(What you need to do): Go through the material below and report how many lines contain "renewables". Give only the number.

(Data extracts):
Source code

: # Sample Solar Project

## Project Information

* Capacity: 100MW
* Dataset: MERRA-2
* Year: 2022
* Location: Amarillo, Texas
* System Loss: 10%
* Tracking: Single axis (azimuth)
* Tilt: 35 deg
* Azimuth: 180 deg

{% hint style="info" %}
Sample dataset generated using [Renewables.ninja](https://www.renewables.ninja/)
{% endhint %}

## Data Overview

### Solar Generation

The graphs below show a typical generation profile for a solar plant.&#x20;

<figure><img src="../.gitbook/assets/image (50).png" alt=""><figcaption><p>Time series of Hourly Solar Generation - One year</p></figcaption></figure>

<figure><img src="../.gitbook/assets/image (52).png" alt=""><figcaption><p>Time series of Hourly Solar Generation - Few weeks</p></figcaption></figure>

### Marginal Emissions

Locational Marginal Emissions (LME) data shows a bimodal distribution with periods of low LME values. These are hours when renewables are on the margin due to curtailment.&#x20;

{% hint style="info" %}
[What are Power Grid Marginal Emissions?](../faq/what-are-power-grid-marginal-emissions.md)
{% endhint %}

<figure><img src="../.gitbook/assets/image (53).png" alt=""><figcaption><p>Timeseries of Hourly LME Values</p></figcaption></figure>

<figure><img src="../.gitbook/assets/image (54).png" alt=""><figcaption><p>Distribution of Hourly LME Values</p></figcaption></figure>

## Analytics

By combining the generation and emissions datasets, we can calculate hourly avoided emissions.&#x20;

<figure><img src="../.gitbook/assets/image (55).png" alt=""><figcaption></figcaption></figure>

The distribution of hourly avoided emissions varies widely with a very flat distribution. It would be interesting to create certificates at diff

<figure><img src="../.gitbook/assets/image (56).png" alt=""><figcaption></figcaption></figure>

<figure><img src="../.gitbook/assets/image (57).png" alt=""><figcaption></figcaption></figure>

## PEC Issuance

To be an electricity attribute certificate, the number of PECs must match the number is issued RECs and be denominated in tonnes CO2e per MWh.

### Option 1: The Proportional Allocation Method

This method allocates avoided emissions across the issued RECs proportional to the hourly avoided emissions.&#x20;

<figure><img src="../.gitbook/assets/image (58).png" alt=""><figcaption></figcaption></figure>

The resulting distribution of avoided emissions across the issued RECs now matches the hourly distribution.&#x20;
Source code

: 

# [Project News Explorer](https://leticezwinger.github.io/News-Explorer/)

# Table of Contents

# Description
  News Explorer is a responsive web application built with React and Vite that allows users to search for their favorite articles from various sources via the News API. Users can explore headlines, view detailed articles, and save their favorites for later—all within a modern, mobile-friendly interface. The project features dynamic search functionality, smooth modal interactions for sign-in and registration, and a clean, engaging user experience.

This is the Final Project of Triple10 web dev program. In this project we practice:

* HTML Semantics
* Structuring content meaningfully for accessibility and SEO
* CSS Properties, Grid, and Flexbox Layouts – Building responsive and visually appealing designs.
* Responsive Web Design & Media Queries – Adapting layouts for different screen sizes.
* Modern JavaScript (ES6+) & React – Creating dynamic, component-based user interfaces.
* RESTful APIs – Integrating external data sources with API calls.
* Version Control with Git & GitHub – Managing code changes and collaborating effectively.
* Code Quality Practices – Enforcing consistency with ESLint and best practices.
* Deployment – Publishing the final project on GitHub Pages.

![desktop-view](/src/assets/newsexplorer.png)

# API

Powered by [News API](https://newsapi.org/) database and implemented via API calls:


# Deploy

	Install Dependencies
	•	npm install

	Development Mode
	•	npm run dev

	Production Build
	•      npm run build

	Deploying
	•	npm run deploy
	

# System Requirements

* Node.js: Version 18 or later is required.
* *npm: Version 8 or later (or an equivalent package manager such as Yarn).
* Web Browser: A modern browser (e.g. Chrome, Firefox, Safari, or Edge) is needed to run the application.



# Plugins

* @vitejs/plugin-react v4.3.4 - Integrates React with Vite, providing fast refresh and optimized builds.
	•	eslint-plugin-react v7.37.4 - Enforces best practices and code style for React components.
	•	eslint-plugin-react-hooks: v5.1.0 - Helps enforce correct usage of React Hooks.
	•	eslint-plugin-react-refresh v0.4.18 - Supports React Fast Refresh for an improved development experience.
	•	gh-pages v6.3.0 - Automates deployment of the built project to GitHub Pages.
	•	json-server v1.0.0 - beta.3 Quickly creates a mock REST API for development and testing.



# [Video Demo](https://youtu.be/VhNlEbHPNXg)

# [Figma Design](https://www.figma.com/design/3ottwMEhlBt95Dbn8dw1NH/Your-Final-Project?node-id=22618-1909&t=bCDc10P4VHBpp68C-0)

(Solution to this task): 2